After two seasons on the air, Game of Thrones has captured the heart of the internet. The books may have been popular, but it was HBO’s series that made it into the phenomenon that it is.

Since the adaptation hit the airwaves it has been ripe for gamification. Games based on screen franchises are usually rushed cash-ins forced on a studio’s junior development team. It’s rare that they reach large audiences, and it’s rarer that they deserve to.

But the good will that the audience has built up around Game of Thrones and the intimacy that the show has garnered with its viewers means that from a marketing standpoint, basing a game off the show seems intuitive. The problem that nobody seems to have considered is that the kingdom of Westeros is a miserable place that nobody should want to be in.
  
Game of Thrones is about feudal lords killing each other for political influence that can’t last. The “game” of Game of Thrones that the audience is repeatedly warned about is one that you either “win or die.” But nobody ever wins. What makes the show stand out is how brutally honest it is in its portrayal of medieval politics. Contemporary fantasy stories are about magic and majesty, about good and worthy kings disposing of greedy tyrants.

However, the actual dark ages never worked that way. Game of Thrones shows us what a fantasy in the actual dark ages might look like: powerful people keep their power by deceiving one another and good people are exploited. There are no heroes and the people in authority have nearly no accountability.

Europe in the dark ages—which is so often romanticized—is defined by dysentery, syphilis, famine, bigotry and corruption.

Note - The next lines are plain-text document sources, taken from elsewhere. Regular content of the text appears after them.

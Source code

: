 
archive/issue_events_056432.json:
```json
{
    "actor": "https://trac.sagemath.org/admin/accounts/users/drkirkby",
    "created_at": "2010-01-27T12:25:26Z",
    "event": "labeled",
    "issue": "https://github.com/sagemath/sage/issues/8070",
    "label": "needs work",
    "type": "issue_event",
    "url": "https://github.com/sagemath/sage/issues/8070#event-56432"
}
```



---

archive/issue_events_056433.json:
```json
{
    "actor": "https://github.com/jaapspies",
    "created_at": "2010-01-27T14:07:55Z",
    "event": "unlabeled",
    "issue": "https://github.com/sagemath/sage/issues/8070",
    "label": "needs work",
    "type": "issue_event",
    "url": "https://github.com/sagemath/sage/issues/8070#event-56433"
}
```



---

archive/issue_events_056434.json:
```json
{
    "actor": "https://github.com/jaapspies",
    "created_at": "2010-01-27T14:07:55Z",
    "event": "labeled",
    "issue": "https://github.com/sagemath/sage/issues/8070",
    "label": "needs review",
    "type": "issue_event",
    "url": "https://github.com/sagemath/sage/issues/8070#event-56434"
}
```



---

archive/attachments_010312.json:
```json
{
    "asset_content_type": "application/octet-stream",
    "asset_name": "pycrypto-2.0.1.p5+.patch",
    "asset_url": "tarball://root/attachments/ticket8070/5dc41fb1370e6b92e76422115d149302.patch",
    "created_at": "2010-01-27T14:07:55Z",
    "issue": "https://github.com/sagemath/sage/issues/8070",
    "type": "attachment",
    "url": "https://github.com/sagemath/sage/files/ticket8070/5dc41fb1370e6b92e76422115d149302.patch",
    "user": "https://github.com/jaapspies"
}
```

Making a “game” set in this environment doesn’t hold much logic. Either you win the game by being a terrible person or you’re put in a position in which you can only lose.

The kind of heroism found in games (especially RPGs) just doesn’t exist in Game of Thrones. When someone is impaled on a sword, they die. They don’t lose a certain amount of HP based on the attacker’s strength. Magic comes at an enormous cost, not at the cost of a regenerating mana pool. There’s no previous evidence in the Baldur’s Gate universe that indicates that the heroes can’t take a few blows to the head, chug a health potion, and leap back into the fray.

Game of Thrones doesn’t work that way, and audiences know it doesn’t because they’ve seen Ned Stark, who is supposed to be an exceptional fighter, lose the use of his leg after fighting off just a handful of basic infantrymen. Putting the player in Westeros and giving characters the prowess that they had in Elder Scrolls or Dragon Age dulls the impact of the show, in which everyone is just flesh and blood.

It isn’t that turning Game of Thrones into a game can’t work, it’s just that there’s a mental gap in the way that it’s been done so far—a gap that seems destined to widen. The planned MMORPG, Game of Thrones: the Seven Kingdoms seems even less appropriate a direction to take. In an MMO, every player is created equal. Each class is balanced according to planned challenges. A player can improve their ability and standing by gaining a predictable resource (experience) through a predictable means (completing quests).

One can rise in an MMO relatively easily. The conditions for getting better are flat and unchanging. That isn’t how Game of Thrones works in its other incarnations. Personal morality, bias, and tragedy muddies everything. Characters never know what to do, and they’re constantly left to make hard decisions with incomplete information against several competing groups—that is when they have enough autonomy to make a decision for themselves at all.

The typical counter argument at this point is that Game of Thrones is a recognizable brand that should easily translate into greater profits for the creators. Even if the decision were so simply and callously made, it still doesn’t hold up.

People recognize that Westeros is a terrible place where any experience of agency (which is what games are all about) is nonexistent, illusory, and temporary or it feels out of place with the world that’s already been built. In short, will people buy into it when it seems so off?